There’s a few classic Star Wars games that don’t get talked about as much that are great. Galactic battlegrounds is an age of empire 2 clone with Star Wars skins and stories. I played the crap out of this one over the years. Fun campaigns and tons of fan made missions out 5err too. But a ton of the old Star Wars games are fun if you are a fan. Freelancer is a PC game that I don’t think you can even buy any more which was a fun space sim from back in the day and holds up somewhat. Star Trek also had a bunch of interesting games in the early aughts worth checking out if you’re so inclined.
I recently watched a Twitch streamer play through all of the Fatal Frame games. It was a wild adventure. I heard that there’s a new Fatal Frame game coming out sometime soon and I’m stoked to check it out.
Oh wow, kudos for sitting down and writing this piece out. Damn, that’s a long post.
But seriously though, all I could think of when I “skimmed” through the text was that you got too obsessed with the building blocks of a story and realised that you are critical towards that they’re all the same shape and/or made by the same material. So you stand very close to the wall and squint instead of backing up a few paces to get a good view of the actual construct in it’s entirety.

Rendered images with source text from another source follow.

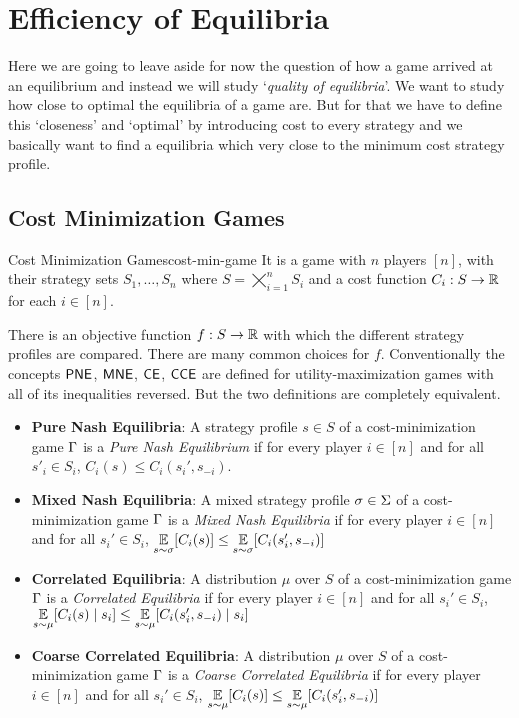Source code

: \chapter{Efficiency of Equilibria}
Here we are going to leave aside for now the question of how a game arrived at an equilibrium and instead we will study `\textit{quality of equilibria}'. We want to study how close to optimal the equilibria of a game are. But for that we have to define this `closeness' and `optimal'  by introducing cost to every strategy and we basically want to find a equilibria which very close to the minimum cost strategy profile.
\section{Cost Minimization Games}
\begin{definition}{Cost Minimization Games}{cost-min-game}
	It is a game with $n$ players $[n]$, with their strategy sets $S_1,\dots, S_n$  where $S=\bigtimes\limits_{i=1}^n S_i$ and a cost function $C_i:S\to \mathbb{R}$ for each $i\in[n]$. 
\end{definition}
 
There is an objective function $f:S\to \mathbb{R}$ with which the different strategy profiles are compared. There are many common choices for $f$. Conventionally the concepts $\operatorname{\mathsf{PNE}}$, $\operatorname{\mathsf{MNE}}$, $\operatorname{\mathsf{CE}}$, $\operatorname{\mathsf{CCE}}$ are defined for utility-maximization games with all of its inequalities reversed. But the two definitions are completely equivalent.\begin{itemize}
	\item \textbf{Pure Nash Equilibria}: A strategy profile $s\in S$ of a cost-minimization game $\Gamma$ is a \textit{Pure Nash Equilibrium} if for every player $i\in[n]$ and for all $s'_i\in S_i$, $C_i(s)\leq C_i(s_i',s_{-i})$.
	\item \textbf{Mixed Nash Equilibria}: A mixed strategy profile $\sigma\in \Sigma$ of a cost-minimization game $\Gamma$ is a \textit{Mixed Nash Equilibria} if for every player $i\in[n]$ and for all $s_i'\in S_i$, $\underset{s\sim \sigma}{\mathbb{E}}[C_i(s)]\leq \underset{s\sim \sigma}{\mathbb{E}}[C_i(s_i',s_{-i})]$
	\item \textbf{Correlated Equilibria}: A distribution $\mu$ over $S$ of a cost-minimization game $\Gamma$ is a \textit{Correlated Equilibria} if for every player $i\in[n]$ and for all $s_i'\in S_i$, $\underset{s\sim \mu}{\mathbb{E}}[C_i(s)\mid s_i]\leq \underset{s\sim \mu}{\mathbb{E}}[C_i(s_i',s_{-i})\mid s_i]$
	\item \textbf{Coarse Correlated Equilibria}: A distribution $\mu$ over $S$ of a cost-minimization game $\Gamma$ is a \textit{Coarse Correlated Equilibria} if for every player $i\in[n]$ and for all $s_i'\in S_i$, $\underset{s\sim \mu}{\mathbb{E}}[C_i(s)]\leq \underset{s\sim \mu}{\mathbb{E}}[C_i(s_i',s_{-i})]$
\end{itemize}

Relax and just be happy that we have the luxury in this day and age to appreciate gaming as a medium. Or don’t, whatever makes you happy :)
I really like this point. If you look closely most churches are built with bricks and wood, but still create beautiful structures. As I was reading through the list I was thinking a lot about games that did points good and badly. Tropes are tropes for a reason (check out OSP trope talks if you want break down on how specific tropes can be used well or poorly)

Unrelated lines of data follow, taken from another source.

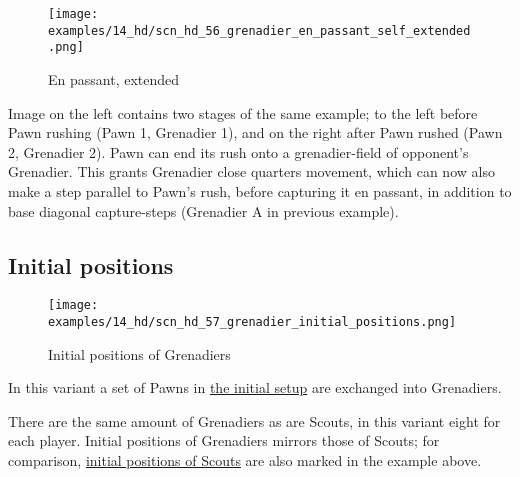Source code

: \vspace*{3.1\baselineskip}
\noindent
\begin{wrapfigure}[15]{l}{0.4\textwidth}
\centering
\texttt{[image: examples/14\_hd/scn\_hd\_56\_grenadier\_en\_passant\_self\_extended.png]}
\vspace*{-1.4\baselineskip}
\caption{En passant, extended}
\label{fig:scn_hd_56_grenadier_en_passant_self_extended}
\end{wrapfigure}
Image on the left contains two stages of the same example; to the left before Pawn
rushing (Pawn 1, Grenadier 1), and on the right after Pawn rushed (Pawn 2, Grenadier
2). \newline
\indent
Pawn can end its rush onto a grenadier-field of opponent's Grenadier. This grants
Grenadier close quarters movement, which can now also make a step parallel to Pawn's
rush, before capturing it en passant, in addition to base diagonal capture-steps
(Grenadier A in previous example).

\clearpage %

\subsection*{Initial positions}
\label{sec:Hemera's Dawn/Grenadier/Initial positions}

\vspace*{-1.2\baselineskip}
\noindent
\begin{figure}[!h]
\texttt{[image: examples/14\_hd/scn\_hd\_57\_grenadier\_initial\_positions.png]}
\vspace*{-1.3\baselineskip}
\caption{Initial positions of Grenadiers}
\label{fig:scn_hd_57_grenadier_initial_positions}
\end{figure}

\vspace*{-0.5\baselineskip}
In this variant a set of Pawns in
\hyperref[fig:14_hemera_s_dawn]{the initial setup} are exchanged into Grenadiers.

There are the same amount of Grenadiers as are Scouts, in this variant eight for
each player. Initial positions of Grenadiers mirrors those of Scouts; for comparison,
\hyperref[fig:scn_hd_39_scout_initial_positions]{initial positions of Scouts} are
also marked in the example above.

\clearpage %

I’mma do it, I’mma be the one to bring up Undertale this time (estimated 2 hours, worth a few replays), there’s also little nightmares (2-4 hours depending on platforming skills) which is a spooky little game, but not too spooky if you ever play in front of the kids.
Happy to see my boy Arcanum: Of Steamworks and Magick Obscura in there.
If you are not averse to 90’s isometric PC RPGs, it is a breathtaking journey through fantasy industrial revolution. Think mages, flintlocks, steram engines, and wonderfully elaborate facial hair. But also, think side-quests so good, they’d be the main attraction in some lesser games. Think evocative world-building scored by entirely by melancholic cellos, violins and violas. Think quests without any other markers than the clues indicated in your journal.
It’s not balanced by any means, you’ll need community patches for it to not die on you the second it launches, combat is good neither in the turn by turn or real time mode, and in the last stretch, the game looses quite a bit of its momentum. It takes quite a game to make all this unimportant in the face of everything else it does perfectly.
I don’t need complete agency and freedom to enjoy a game. I don’t play games like Red Dead Redemption and The Last of Us expecting to create my own story; I play them to be immersed in a beautifully written and preformed narrative.
My answer to that question is always “King of Dragon Pass”, a narrative/management game that is unlike anything else out there. It got a spiritual successor with “Six Ages”.
This reads like dialogue written for the “pretentious writer” friend character trope who is always shitting on other peoples’ work but hasn’t ever had any success with his own in every B-list Hollywood meta comedy: smug, confident, completely wrong, and utterly without purpose or substance.
Really think you should give FFXIV a deeper thought beyond just looking at the store and finding the level skips.
Even if you were to buy a skip, there’s still a considerable amount of game in front of you to play. They are only meant to get people to modern content without having to (to some people) slog through hundreds of hours of older stuff. It’s not a p2e micro-transaction by any means — far from it.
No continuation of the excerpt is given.